Schemas are immutable once registered. To update a schema, create a new version:

VersionChangesBackward Compatible
v1.0Initial schemaN/A
v1.1Add optional fieldYes
v2.0Remove required fieldNo

Version 1.1 credentials can be verified against 1.0 verifiers (optional fields ignored). Version 2.0 credentials require updated verifiers.

Schema Validation

When a VC is issued with a schemaId, IDA validates the credentialSubject against the declared schema:

  1. All required attributes must be present
  2. Attribute types must match the schema definition
  3. Enum values must be in the allowed set
  4. Numeric values must satisfy min/max constraints
  5. String lengths must not exceed defined maximums
  6. Nested objects are validated recursively

Validation errors return a 422 Unprocessable Entity with details:

1{
2  "error": {
3    "code": "SCHEMA_VALIDATION_FAILED",
4    "message": "schema validation failed: graduationYear: required field missing; gpa: value 5.0 exceeds maximum 4.0; "
5  }
6}

Custom Schema Creation

Organizations can define custom schemas for any use case.
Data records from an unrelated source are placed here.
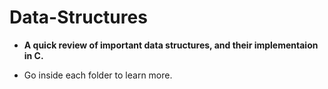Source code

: # Data-Structures
* **A quick review of important data structures, and their implementaion in C.**

* Go inside each folder to learn more.

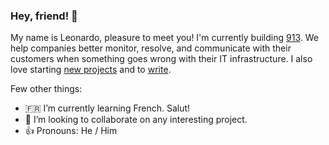 ### Hey, friend! 👋

My name is Leonardo, pleasure to meet you! I'm currently building [913](https://913hq.com). We help companies better monitor, resolve, and communicate with their customers when something goes wrong with their IT infrastructure. I also love starting [new projects](#) and to [write](#).

Few other things:
- 🇫🇷  I’m currently learning French. Salut!
- 👯  I’m looking to collaborate on any interesting project.
- 👍  Pronouns: He / Him
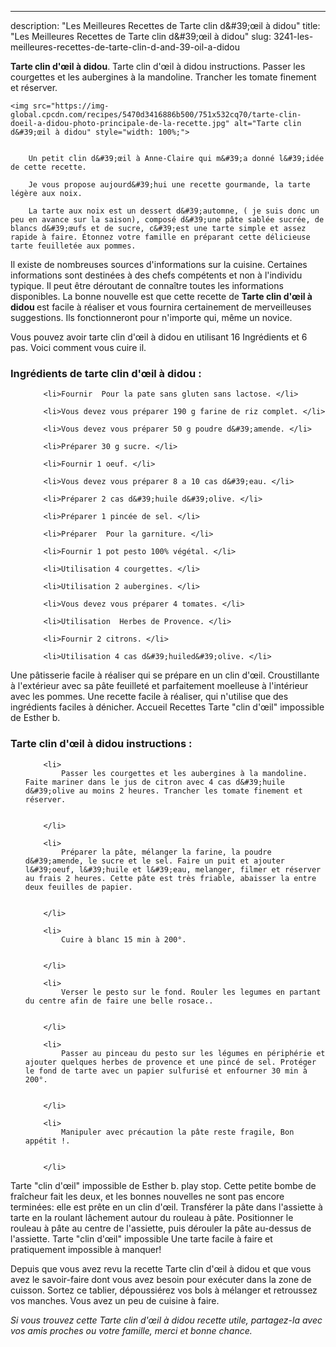 ---
description: "Les Meilleures Recettes de Tarte clin d&amp;#39;œil à didou"
title: "Les Meilleures Recettes de Tarte clin d&amp;#39;œil à didou"
slug: 3241-les-meilleures-recettes-de-tarte-clin-d-and-39-oil-a-didou

<p>
	<strong>Tarte clin d&#39;œil à didou</strong>. 
	Tarte clin d&#39;œil à didou instructions. Passer les courgettes et les aubergines à la mandoline. Trancher les tomate finement et réserver.
</p>
<p>
	
	<img src="https://img-global.cpcdn.com/recipes/5470d3416886b500/751x532cq70/tarte-clin-doeil-a-didou-photo-principale-de-la-recette.jpg" alt="Tarte clin d&#39;œil à didou" style="width: 100%;">
	
	
		Un petit clin d&#39;œil à Anne-Claire qui m&#39;a donné l&#39;idée de cette recette.
	
		Je vous propose aujourd&#39;hui une recette gourmande, la tarte légère aux noix.
	
		La tarte aux noix est un dessert d&#39;automne, ( je suis donc un peu en avance sur la saison), composé d&#39;une pâte sablée sucrée, de blancs d&#39;œufs et de sucre, c&#39;est une tarte simple et assez rapide à faire. Étonnez votre famille en préparant cette délicieuse tarte feuilletée aux pommes.
	
</p>

Il existe de nombreuses sources d'informations sur la cuisine. Certaines informations sont destinées à des chefs compétents et non à l'individu typique. Il peut être déroutant de connaître toutes les informations disponibles. La bonne nouvelle est que cette recette de <strong> Tarte clin d&#39;œil à didou </strong> est facile à réaliser et vous fournira certainement de merveilleuses suggestions. Ils fonctionneront pour n'importe qui, même un novice.

<!--inarticleads1-->

Vous pouvez avoir tarte clin d&#39;œil à didou en utilisant 16 Ingrédients et 6 pas. Voici comment vous cuire il.

<h3>Ingrédients de tarte clin d&#39;œil à didou :</h3>

<ol>
	
		<li>Fournir  Pour la pate sans gluten sans lactose. </li>
	
		<li>Vous devez vous préparer 190 g farine de riz complet. </li>
	
		<li>Vous devez vous préparer 50 g poudre d&#39;amende. </li>
	
		<li>Préparer 30 g sucre. </li>
	
		<li>Fournir 1 oeuf. </li>
	
		<li>Vous devez vous préparer 8 a 10 cas d&#39;eau. </li>
	
		<li>Préparer 2 cas d&#39;huile d&#39;olive. </li>
	
		<li>Préparer 1 pincée de sel. </li>
	
		<li>Préparer  Pour la garniture. </li>
	
		<li>Fournir 1 pot pesto 100% végétal. </li>
	
		<li>Utilisation 4 courgettes. </li>
	
		<li>Utilisation 2 aubergines. </li>
	
		<li>Vous devez vous préparer 4 tomates. </li>
	
		<li>Utilisation  Herbes de Provence. </li>
	
		<li>Fournir 2 citrons. </li>
	
		<li>Utilisation 4 cas d&#39;huiled&#39;olive. </li>
	
</ol>

Une pâtisserie facile à réaliser qui se prépare en un clin d&#39;œil. Croustillante à l&#39;extérieur avec sa pâte feuilleté et parfaitement moelleuse à l&#39;intérieur avec les pommes. Une recette facile à réaliser, qui n&#39;utilise que des ingrédients faciles à dénicher. Accueil Recettes Tarte &#34;clin d&#39;œil&#34; impossible de Esther b. 

<!--inarticleads2-->

<h3>Tarte clin d&#39;œil à didou instructions :</h3>

<ol>
	
		<li>
			Passer les courgettes et les aubergines à la mandoline. Faite mariner dans le jus de citron avec 4 cas d&#39;huile d&#39;olive au moins 2 heures. Trancher les tomate finement et réserver.
			
			
		</li>
	
		<li>
			Préparer la pâte, mélanger la farine, la poudre d&#39;amende, le sucre et le sel. Faire un puit et ajouter l&#39;oeuf, l&#39;huile et l&#39;eau, melanger, filmer et réserver au frais 2 heures. Cette pâte est très friable, abaisser la entre deux feuilles de papier.
			
			
		</li>
	
		<li>
			Cuire à blanc 15 min à 200°.
			
			
		</li>
	
		<li>
			Verser le pesto sur le fond. Rouler les legumes en partant du centre afin de faire une belle rosace..
			
			
		</li>
	
		<li>
			Passer au pinceau du pesto sur les légumes en périphérie et ajouter quelques herbes de provence et une pincé de sel. Protéger le fond de tarte avec un papier sulfurisé et enfourner 30 min à 200°.
			
			
		</li>
	
		<li>
			Manipuler avec précaution la pâte reste fragile, Bon appétit !.
			
			
		</li>
	
</ol>

Tarte &#34;clin d&#39;œil&#34; impossible de Esther b. play stop. Cette petite bombe de fraîcheur fait les deux, et les bonnes nouvelles ne sont pas encore terminées: elle est prête en un clin d&#39;œil. Transférer la pâte dans l&#39;assiette à tarte en la roulant lâchement autour du rouleau à pâte. Positionner le rouleau à pâte au centre de l&#39;assiette, puis dérouler la pâte au-dessus de l&#39;assiette. Tarte &#34;clin d&#39;œil&#34; impossible Une tarte facile à faire et pratiquement impossible à manquer! 

<!--inarticleads1-->

<p>
Depuis que vous avez revu la recette Tarte clin d&#39;œil à didou et que vous avez le savoir-faire dont vous avez besoin pour exécuter dans la zone de cuisson. Sortez ce tablier, dépoussiérez vos bols à mélanger et retroussez vos manches. Vous avez un peu de cuisine à faire.
</p>

<p>
<i>Si vous trouvez cette Tarte clin d&#39;œil à didou recette utile, partagez-la avec vos amis proches ou votre famille, merci et bonne chance.</i>
</p>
The schema must follow JSON Schema draft 2020-12 and include:

  • A type field (usually "object")
  • A properties object defining each field’s type and constraints
  • A required array listing mandatory fields

The schema is validated at registration time and enforced at credential issuance time when the schemaId is provided in the issuance request.